Osborn transferred to Miami and quickly became a team captain. That caught the eye of the Minnesota Vikings, who routinely look for high character players on Day 3 of the draft or in undrafted free agency. The Vikings have hit numerous times with players like Anthony Harris, Stephen Weatherly, Bisi Johnson and Ifeadi Odenigbo — all of whom did not exactly fit the mold of NFL stars but had character elements.
“K.J. is a phenomenal kid,” director of college scouting Jamaal Stephenson said. “Any time you go from the University at Buffalo and transfer down to Miami and instantly become a leader on that team—this guy was only there for a spring and they took him to ACC Media Days as a rep for the University of Miami, so that speaks to his leadership. He’s a hardworking kid.”
With The U, Osborn didn’t just become a leader, he led the Hurricanes in receiving with 53 catches for 547 yards and was one of the nation’s most effective punt returners, gaining 15.9 yards per return.
At the Combine he proved that he was at the level of NFL athletes, running a solid 4.48 40-yard dash with a 37-inch vertical and benching 18 reps. He felt the Combine helped put him on the map to be drafted but he was largely overlooked by draft analysts. NFL.com listed him as a likely UDFA.
The Vikings, however, were on the same page about what they had seen from the former two-star recruit.
“I know [special teams coach Marwan] Maalouf really, really thought he was one of the top returners in this draft,” GM Rick Spielman said. “I know when [receivers coach] Andrew Janocko and Gary Kubiak watched him and watched his tape, along with our scouts, they felt he has some really natural ability that they can develop and that’s critical with all these guys is to get everybody on the same page….there are a lot of things, not only from a football standpoint and a potential return standpoint, but also from a quality of person he is and how much true passion he does love to play (with).”
When the Vikings picked Osborn in the fifth round on Saturday, one of his first calls was to Leipold.
“Coach Leipold is a GOAT man,” Osborn said, giving his former coach the highest compliment from Generation Z possible.
With a crowded receiving room that features a Pro Bowl No. 1 receiver in Adam Thielen, the 22nd overall pick Justin Jefferson, last year’s surprise breakout player Bisi Johnson and a myriad of others like Chad Beebe, Alexander Hollins, Dillon Mitchell and Davion Davis and a new crop of UDFAs, the competition will be stiff in training camp for spots.

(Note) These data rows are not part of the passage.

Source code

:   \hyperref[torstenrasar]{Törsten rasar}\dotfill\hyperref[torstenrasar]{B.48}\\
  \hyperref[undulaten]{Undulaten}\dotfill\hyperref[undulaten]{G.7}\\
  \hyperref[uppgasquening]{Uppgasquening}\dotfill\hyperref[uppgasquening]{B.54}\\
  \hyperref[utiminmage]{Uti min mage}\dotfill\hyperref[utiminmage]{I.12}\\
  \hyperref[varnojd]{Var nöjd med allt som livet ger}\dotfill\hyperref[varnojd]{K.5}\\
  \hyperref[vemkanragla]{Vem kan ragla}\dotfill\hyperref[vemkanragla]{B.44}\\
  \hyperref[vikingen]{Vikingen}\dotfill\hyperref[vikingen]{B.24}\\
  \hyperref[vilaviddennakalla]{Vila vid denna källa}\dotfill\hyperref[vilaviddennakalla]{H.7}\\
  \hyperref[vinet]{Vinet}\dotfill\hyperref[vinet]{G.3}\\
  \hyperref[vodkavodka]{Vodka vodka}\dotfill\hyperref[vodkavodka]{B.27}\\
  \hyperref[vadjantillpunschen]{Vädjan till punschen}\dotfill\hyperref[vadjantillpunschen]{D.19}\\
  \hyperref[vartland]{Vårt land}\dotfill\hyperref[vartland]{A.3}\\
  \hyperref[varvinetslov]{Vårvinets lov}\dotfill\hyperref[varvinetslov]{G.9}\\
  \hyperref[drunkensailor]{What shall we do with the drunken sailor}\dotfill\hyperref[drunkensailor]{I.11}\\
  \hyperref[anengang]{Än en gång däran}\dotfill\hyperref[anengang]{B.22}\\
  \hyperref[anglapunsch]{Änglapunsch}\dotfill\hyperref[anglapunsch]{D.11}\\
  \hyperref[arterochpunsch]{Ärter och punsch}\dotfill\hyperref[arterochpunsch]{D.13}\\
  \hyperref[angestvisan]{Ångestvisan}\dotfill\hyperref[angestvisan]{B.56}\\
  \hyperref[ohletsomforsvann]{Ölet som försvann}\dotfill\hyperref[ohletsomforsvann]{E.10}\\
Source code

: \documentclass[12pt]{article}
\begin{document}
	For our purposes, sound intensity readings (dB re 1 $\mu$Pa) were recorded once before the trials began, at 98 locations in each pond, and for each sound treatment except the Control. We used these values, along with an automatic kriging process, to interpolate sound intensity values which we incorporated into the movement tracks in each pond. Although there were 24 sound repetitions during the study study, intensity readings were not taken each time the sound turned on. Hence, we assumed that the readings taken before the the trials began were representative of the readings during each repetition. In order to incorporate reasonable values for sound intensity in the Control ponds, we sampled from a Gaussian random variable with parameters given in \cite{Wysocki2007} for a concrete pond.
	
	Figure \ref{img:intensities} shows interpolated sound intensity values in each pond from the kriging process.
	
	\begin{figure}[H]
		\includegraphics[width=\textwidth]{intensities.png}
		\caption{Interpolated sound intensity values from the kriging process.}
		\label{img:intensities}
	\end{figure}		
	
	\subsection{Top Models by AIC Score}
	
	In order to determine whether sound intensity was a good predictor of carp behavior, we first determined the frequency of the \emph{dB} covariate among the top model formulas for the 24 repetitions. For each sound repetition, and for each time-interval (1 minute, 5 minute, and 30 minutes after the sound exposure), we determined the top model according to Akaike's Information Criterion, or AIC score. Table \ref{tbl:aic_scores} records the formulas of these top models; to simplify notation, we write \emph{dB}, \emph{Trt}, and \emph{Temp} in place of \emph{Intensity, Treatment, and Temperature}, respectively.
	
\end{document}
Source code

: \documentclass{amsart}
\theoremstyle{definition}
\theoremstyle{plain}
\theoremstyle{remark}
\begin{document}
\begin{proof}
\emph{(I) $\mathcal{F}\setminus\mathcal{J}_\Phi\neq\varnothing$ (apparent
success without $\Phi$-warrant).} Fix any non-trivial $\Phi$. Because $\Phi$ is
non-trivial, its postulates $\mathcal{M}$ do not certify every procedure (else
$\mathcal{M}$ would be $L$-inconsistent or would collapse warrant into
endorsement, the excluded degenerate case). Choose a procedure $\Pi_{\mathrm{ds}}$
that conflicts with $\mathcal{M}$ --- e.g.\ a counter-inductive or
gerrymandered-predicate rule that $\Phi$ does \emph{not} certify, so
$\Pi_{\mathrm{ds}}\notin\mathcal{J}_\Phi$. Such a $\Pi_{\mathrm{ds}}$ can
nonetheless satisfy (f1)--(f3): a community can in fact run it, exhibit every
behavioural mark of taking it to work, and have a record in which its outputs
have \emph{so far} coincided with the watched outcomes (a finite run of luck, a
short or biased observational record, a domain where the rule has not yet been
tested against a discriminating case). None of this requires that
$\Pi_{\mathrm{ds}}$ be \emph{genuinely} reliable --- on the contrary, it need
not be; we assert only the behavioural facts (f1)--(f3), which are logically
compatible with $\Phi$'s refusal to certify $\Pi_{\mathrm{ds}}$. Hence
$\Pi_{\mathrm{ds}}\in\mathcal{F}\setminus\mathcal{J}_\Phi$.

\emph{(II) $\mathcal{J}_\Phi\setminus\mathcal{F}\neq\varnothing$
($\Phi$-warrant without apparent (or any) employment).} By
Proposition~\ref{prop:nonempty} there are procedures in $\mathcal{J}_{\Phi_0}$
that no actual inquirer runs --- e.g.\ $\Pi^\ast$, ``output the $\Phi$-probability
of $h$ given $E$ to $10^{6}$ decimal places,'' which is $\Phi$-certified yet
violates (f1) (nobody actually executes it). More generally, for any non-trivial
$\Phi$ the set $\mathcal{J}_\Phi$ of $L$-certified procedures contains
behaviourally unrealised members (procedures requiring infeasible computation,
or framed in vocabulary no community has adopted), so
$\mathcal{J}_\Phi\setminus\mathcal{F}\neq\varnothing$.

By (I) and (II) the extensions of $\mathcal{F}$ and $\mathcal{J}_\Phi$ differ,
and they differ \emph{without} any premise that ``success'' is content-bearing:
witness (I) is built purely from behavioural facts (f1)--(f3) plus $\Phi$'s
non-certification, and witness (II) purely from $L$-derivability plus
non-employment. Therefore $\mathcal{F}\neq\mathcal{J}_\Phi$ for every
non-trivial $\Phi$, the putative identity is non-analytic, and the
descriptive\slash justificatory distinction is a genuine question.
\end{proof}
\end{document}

Osborn knows that special teams may be his ticket.
“What I love about it is it changes the game, it’s so undervalued,” he said. “At Miami, one of the biggest things we talked about was hitting yardage, and I feel like, you know, at punt return or at kick return, there’s so much hidden yardage. Especially, I’ll give you an example, at punt return when you get big punt returns, you’re setting the offense up with great field position. It’s a big sparkplug play. It gets the sideline going. It gets the fans going. And, again, it puts the offense in really good field position. It’s hidden yardage. Over the game, you figure out how much yardage can come from punt return, that could be a whole drive. It’s a huge part of the game. I’m excited for that.”
Leipold pointed out that Osborn has played every part of special teams, not just the return element but even as a blocker and experience like that could help his case.
“He’s going know the whole playbook, he’s going to know any spot that’s asked of him once he gets settled,” Leipold said. “That’s the type of the receiver he’s going to be. My experience is that you better be able to help in [special] teams in a lot of ways and be versatile within that if you’re not a top three [receiver]. I see him as being a guy who can be versatile and play a lot of spots in somebody’s offense.”
Osborn said he is ready to pore everything into whatever role he’s assigned — which is exactly why he’s here.